Amongst all the hoopla in Paris this week as the COP21 conference on climate change revs up, Madame Ségolène Royal, the French Minister of Ecology, Sustainable Development and Energy, announced that she wants to create “an electric car for the people.” What does that mean? According to Mme. Royal, it means a car that costs between $5,400 and $7,500.

Renualut-Twizy“In emerging countries, the growing middle class means that there are more and more vehicles being purchased and most of these cars are fossil fuel cars,” she pointed out. “This is a very attractive solution.” Indeed it is, although exactly who would build such a car or how they would do so profitably she did not say. Royal said that she hoped the competition would spur innovation in material and battery development, as well as new modes of car use. She admits that the result “may not look like traditional electric cars.” Can you say, “Renault Twizy”, boys and girls?

This is not the first time that a visionary has set out to build a car for the people. The name Volkswagen in German translates to “people’s car.” In East Germany while under communist rule, the people’s car was the godawful, pollution spewing Trabant. India has taken a turn at producing a low cost electric car. It is made by Mahindara and called the E2O. Its pretty basic transportation but sells for around $15,000. You can buy a new Civic for less than that.
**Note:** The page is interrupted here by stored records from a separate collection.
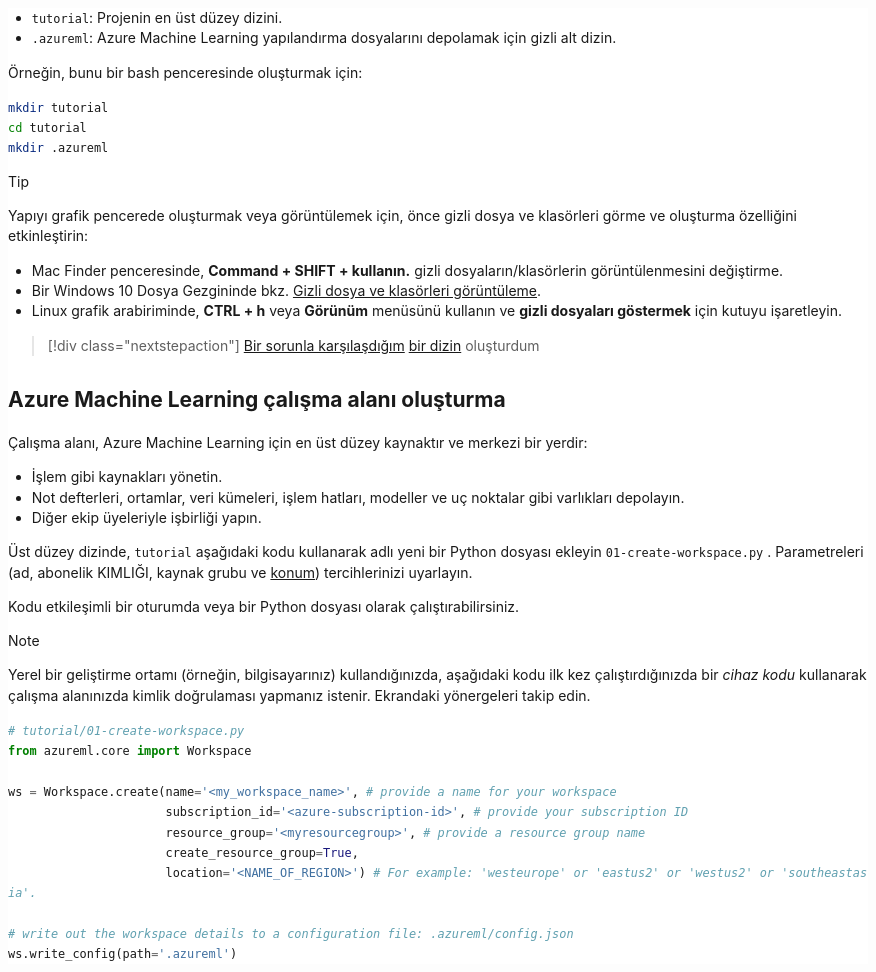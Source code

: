 
- `tutorial`: Projenin en üst düzey dizini.
- `.azureml`: Azure Machine Learning yapılandırma dosyalarını depolamak için gizli alt dizin.

Örneğin, bunu bir bash penceresinde oluşturmak için:

```bash
mkdir tutorial
cd tutorial
mkdir .azureml
```

> [!TIP]
> Yapıyı grafik pencerede oluşturmak veya görüntülemek için, önce gizli dosya ve klasörleri görme ve oluşturma özelliğini etkinleştirin:
>
> * Mac Finder penceresinde, **Command + SHIFT + kullanın.** gizli dosyaların/klasörlerin görüntülenmesini değiştirme.  
> * Bir Windows 10 Dosya Gezgininde bkz. [Gizli dosya ve klasörleri görüntüleme](https://support.microsoft.com/en-us/windows/view-hidden-files-and-folders-in-windows-10-97fbc472-c603-9d90-91d0-1166d1d9f4b5). 
> * Linux grafik arabiriminde, **CTRL + h** veya **Görünüm** menüsünü kullanın ve **gizli dosyaları göstermek** için kutuyu işaretleyin.




> [!div class="nextstepaction"]
> [Bir sorunla karşılaşdığım](https://www.research.net/r/7C8Z3DN?issue=create-dir) [bir dizin](?success=create-dir#workspace) oluşturdum

## <a name="create-an-azure-machine-learning-workspace"></a><a name="workspace"></a>Azure Machine Learning çalışma alanı oluşturma

Çalışma alanı, Azure Machine Learning için en üst düzey kaynaktır ve merkezi bir yerdir:

- İşlem gibi kaynakları yönetin.
- Not defterleri, ortamlar, veri kümeleri, işlem hatları, modeller ve uç noktalar gibi varlıkları depolayın.
- Diğer ekip üyeleriyle işbirliği yapın.

Üst düzey dizinde, `tutorial` aşağıdaki kodu kullanarak adlı yeni bir Python dosyası ekleyin `01-create-workspace.py` . Parametreleri (ad, abonelik KIMLIĞI, kaynak grubu ve [konum](https://azure.microsoft.com/global-infrastructure/services/?products=machine-learning-service)) tercihlerinizi uyarlayın.

Kodu etkileşimli bir oturumda veya bir Python dosyası olarak çalıştırabilirsiniz.

>[!NOTE]
> Yerel bir geliştirme ortamı (örneğin, bilgisayarınız) kullandığınızda, aşağıdaki kodu ilk kez çalıştırdığınızda bir *cihaz kodu* kullanarak çalışma alanınızda kimlik doğrulaması yapmanız istenir. Ekrandaki yönergeleri takip edin.

```python
# tutorial/01-create-workspace.py
from azureml.core import Workspace

ws = Workspace.create(name='<my_workspace_name>', # provide a name for your workspace
                      subscription_id='<azure-subscription-id>', # provide your subscription ID
                      resource_group='<myresourcegroup>', # provide a resource group name
                      create_resource_group=True,
                      location='<NAME_OF_REGION>') # For example: 'westeurope' or 'eastus2' or 'westus2' or 'southeastasia'.

# write out the workspace details to a configuration file: .azureml/config.json
ws.write_config(path='.azureml')
```

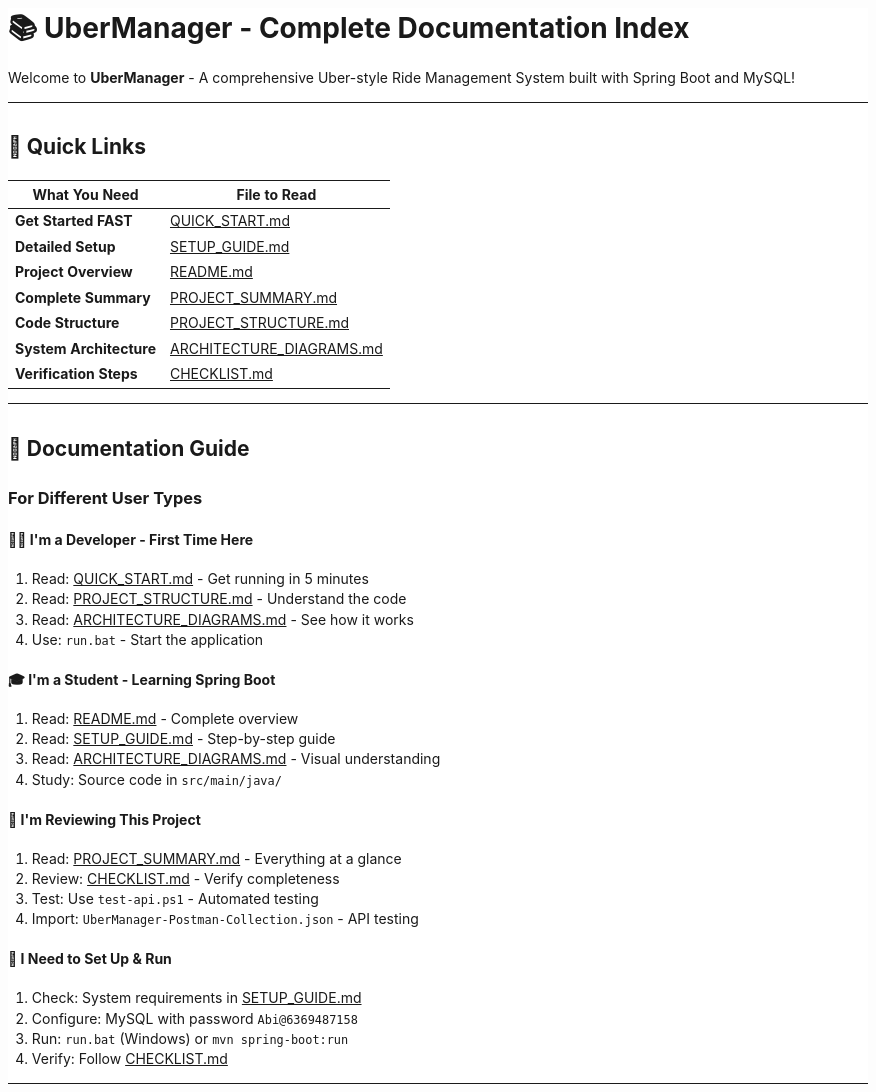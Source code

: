 # 📚 UberManager - Complete Documentation Index

Welcome to **UberManager** - A comprehensive Uber-style Ride Management System built with Spring Boot and MySQL!

---

## 🚀 Quick Links

| What You Need | File to Read |
|---------------|--------------|
| **Get Started FAST** | [QUICK_START.md](QUICK_START.md) |
| **Detailed Setup** | [SETUP_GUIDE.md](SETUP_GUIDE.md) |
| **Project Overview** | [README.md](README.md) |
| **Complete Summary** | [PROJECT_SUMMARY.md](PROJECT_SUMMARY.md) |
| **Code Structure** | [PROJECT_STRUCTURE.md](PROJECT_STRUCTURE.md) |
| **System Architecture** | [ARCHITECTURE_DIAGRAMS.md](ARCHITECTURE_DIAGRAMS.md) |
| **Verification Steps** | [CHECKLIST.md](CHECKLIST.md) |

---

## 📖 Documentation Guide

### For Different User Types

#### 👨‍💻 **I'm a Developer - First Time Here**
1. Read: [QUICK_START.md](QUICK_START.md) - Get running in 5 minutes
2. Read: [PROJECT_STRUCTURE.md](PROJECT_STRUCTURE.md) - Understand the code
3. Read: [ARCHITECTURE_DIAGRAMS.md](ARCHITECTURE_DIAGRAMS.md) - See how it works
4. Use: `run.bat` - Start the application

#### 🎓 **I'm a Student - Learning Spring Boot**
1. Read: [README.md](README.md) - Complete overview
2. Read: [SETUP_GUIDE.md](SETUP_GUIDE.md) - Step-by-step guide
3. Read: [ARCHITECTURE_DIAGRAMS.md](ARCHITECTURE_DIAGRAMS.md) - Visual understanding
4. Study: Source code in `src/main/java/`

#### 👔 **I'm Reviewing This Project**
1. Read: [PROJECT_SUMMARY.md](PROJECT_SUMMARY.md) - Everything at a glance
2. Review: [CHECKLIST.md](CHECKLIST.md) - Verify completeness
3. Test: Use `test-api.ps1` - Automated testing
4. Import: `UberManager-Postman-Collection.json` - API testing

#### 🔧 **I Need to Set Up & Run**
1. Check: System requirements in [SETUP_GUIDE.md](SETUP_GUIDE.md)
2. Configure: MySQL with password `Abi@6369487158`
3. Run: `run.bat` (Windows) or `mvn spring-boot:run`
4. Verify: Follow [CHECKLIST.md](CHECKLIST.md)

---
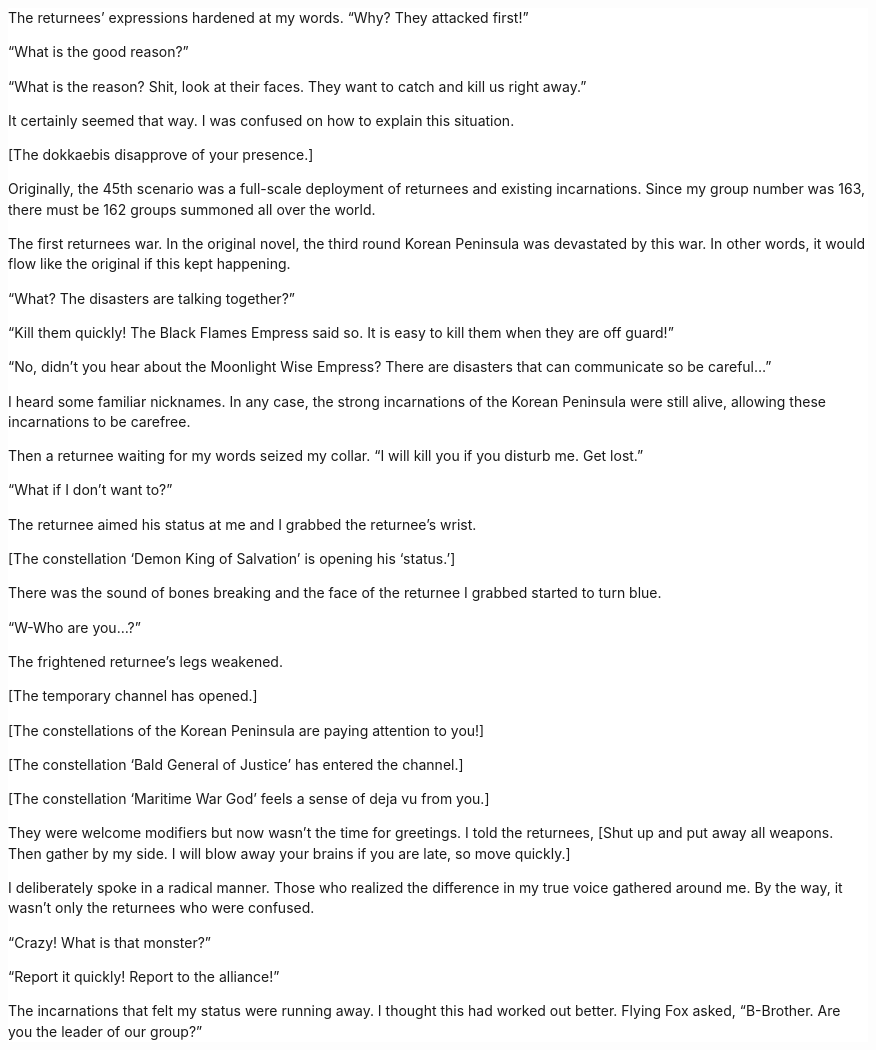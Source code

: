 The returnees’ expressions hardened at my words. “Why? They attacked first!”

“What is the good reason?”

“What is the reason? Shit, look at their faces. They want to catch and kill us right away.”

It certainly seemed that way. I was confused on how to explain this situation.

[The dokkaebis disapprove of your presence.]

Originally, the 45th scenario was a full-scale deployment of returnees and existing incarnations. Since my group number was 163, there must be 162 groups summoned all over the world.

The first returnees war. In the original novel, the third round Korean Peninsula was devastated by this war. In other words, it would flow like the original if this kept happening.

“What? The disasters are talking together?”

“Kill them quickly! The Black Flames Empress said so. It is easy to kill them when they are off guard!”

“No, didn’t you hear about the Moonlight Wise Empress? There are disasters that can communicate so be careful…”

I heard some familiar nicknames. In any case, the strong incarnations of the Korean Peninsula were still alive, allowing these incarnations to be carefree.

Then a returnee waiting for my words seized my collar. “I will kill you if you disturb me. Get lost.”

“What if I don’t want to?”

The returnee aimed his status at me and I grabbed the returnee’s wrist.

[The constellation ‘Demon King of Salvation’ is opening his ‘status.’]

There was the sound of bones breaking and the face of the returnee I grabbed started to turn blue.

“W-Who are you…?”

The frightened returnee’s legs weakened.

[The temporary channel has opened.]

[The constellations of the Korean Peninsula are paying attention to you!]

[The constellation ‘Bald General of Justice’ has entered the channel.]

[The constellation ‘Maritime War God’ feels a sense of deja vu from you.]

They were welcome modifiers but now wasn’t the time for greetings. I told the returnees, [Shut up and put away all weapons. Then gather by my side. I will blow away your brains if you are late, so move quickly.]

I deliberately spoke in a radical manner. Those who realized the difference in my true voice gathered around me. By the way, it wasn’t only the returnees who were confused.

“Crazy! What is that monster?”

“Report it quickly! Report to the alliance!”

The incarnations that felt my status were running away. I thought this had worked out better. Flying Fox asked, “B-Brother. Are you the leader of our group?”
Everyone agrees that electric cars have to get cheaper before then can go mainstream. Tesla plans to introduce its lower priced Model 3 in 2017. It is expected to start at $35,000, though various desirable options like dual motors, more powerful batteries and a crossover with falcon wing doors could easily push that to $50,000 or more.

France bet heavily on diesel powered cars over the past 40 years. Today, almost 70% of all new cars sold in France are diesels. What France didn’t count on was how dirty the tailpipe emissions from early diesel engines can be. Today, there are millions of oil burners chugging around France and spewing out NOx emissions and particulates. The problem is so severe that Paris has experienced days this year when the Eiffel Tower has disappeared inside a miasma of smog.

France is now taking drastic measures to get the oldest and worst polluting diesels off the road and into junk yards. The mayor of Paris has imposed stringent rules preventing diesel cars from driving in her city and has even declared Paris a car free zone on occasion.

Surely Minister Royal’s proposal is just so much bureaucratic doublespeak, some pie in the sky chimera that has no chance of ever coming to pass, right? Maybe, but perhaps it’s time to revisit this advice from Elon Musk, a man who knows a thing or two about impossible dreams. “If something is important enough, even if the odds are against you, you should still do it. The first step is to establish that something is possible; then probability will occur.” In other words, “Mme. Royal, you go, girl!”

Reprinted with permission.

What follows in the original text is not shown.